# Problem to work on
The entries are to be written out word for word, with their images left out.
══════
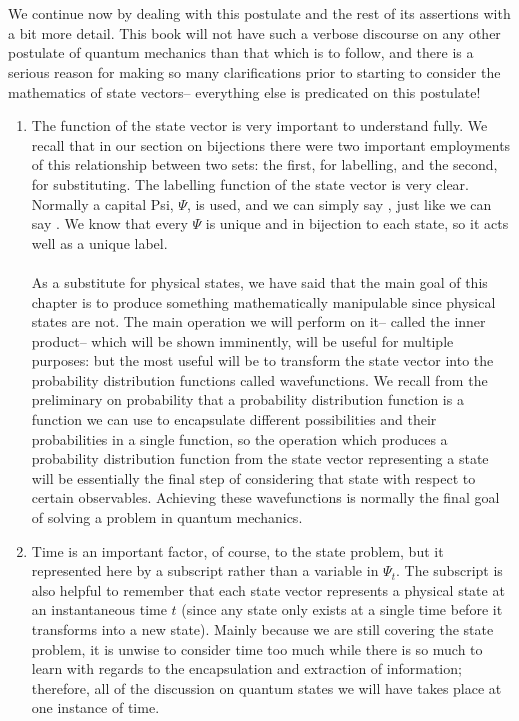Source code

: \\\\
We continue now by dealing with this postulate and the rest of its assertions with a bit more detail. This book will not have such a verbose discourse on any other postulate of quantum mechanics than that which is to follow, and there is a serious reason for making so many clarifications prior to starting to consider the mathematics of state vectors-- everything else is predicated on this postulate!
\begin{enumerate}
    \item The function of the state vector is very important to understand fully. We recall that in our section on bijections there were two important employments of this relationship between two sets: the first, for labelling, and the second, for substituting. The labelling function of the state vector is very clear. Normally a capital Psi, $\Psi$, is used, and we can simply say , just like we can say . We know that every $\Psi$ is unique and in bijection to each state, so it acts well as a unique label.
    \\\\
    As a substitute for physical states, we have said that the main goal of this chapter is to produce something mathematically manipulable since physical states are not. The main operation we will perform on it-- called the inner product-- which will be shown imminently, will be useful for multiple purposes: but the most useful will be to transform the state vector into the probability distribution functions called wavefunctions. We recall from the preliminary on probability that a probability distribution function is a function we can use to encapsulate different possibilities and their probabilities in a single function, so the operation which produces a probability distribution function from the state vector representing a state will be essentially the final step of considering that state with respect to certain observables. Achieving these wavefunctions is normally the final goal of solving a problem in quantum mechanics.
    \item Time is an important factor, of course, to the state problem, but it represented here by a subscript rather than a variable in $\Psi_{t}$. The subscript is also helpful to remember that each state vector represents a physical state at an instantaneous time $t$ (since any state only exists at a single time before it transforms into a new state). Mainly because we are still covering the state problem, it is unwise to consider time too much while there is so much to learn with regards to the encapsulation and extraction of information; therefore, all of the discussion on quantum states we will have takes place at one instance of time.

\end{enumerate}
══════
# Answer to this exercise
Source code

: \\\\
We continue now by dealing with this postulate and the rest of its assertions with a bit more detail. This book will not have such a verbose discourse on any other postulate of quantum mechanics than that which is to follow, and there is a serious reason for making so many clarifications prior to starting to consider the mathematics of state vectors-- everything else is predicated on this postulate!
\begin{enumerate}
    \item The function of the state vector is very important to understand fully. We recall that in our section on bijections there were two important employments of this relationship between two sets: the first, for labelling, and the second, for substituting. The labelling function of the state vector is very clear. Normally a capital Psi, $\Psi$, is used, and we can simply say , just like we can say . We know that every $\Psi$ is unique and in bijection to each state, so it acts well as a unique label.
    \\\\
    As a substitute for physical states, we have said that the main goal of this chapter is to produce something mathematically manipulable since physical states are not. The main operation we will perform on it-- called the inner product-- which will be shown imminently, will be useful for multiple purposes: but the most useful will be to transform the state vector into the probability distribution functions called wavefunctions. We recall from the preliminary on probability that a probability distribution function is a function we can use to encapsulate different possibilities and their probabilities in a single function, so the operation which produces a probability distribution function from the state vector representing a state will be essentially the final step of considering that state with respect to certain observables. Achieving these wavefunctions is normally the final goal of solving a problem in quantum mechanics.
    \item Time is an important factor, of course, to the state problem, but it represented here by a subscript rather than a variable in $\Psi_{t}$. The subscript is also helpful to remember that each state vector represents a physical state at an instantaneous time $t$ (since any state only exists at a single time before it transforms into a new state). Mainly because we are still covering the state problem, it is unwise to consider time too much while there is so much to learn with regards to the encapsulation and extraction of information; therefore, all of the discussion on quantum states we will have takes place at one instance of time.

\end{enumerate}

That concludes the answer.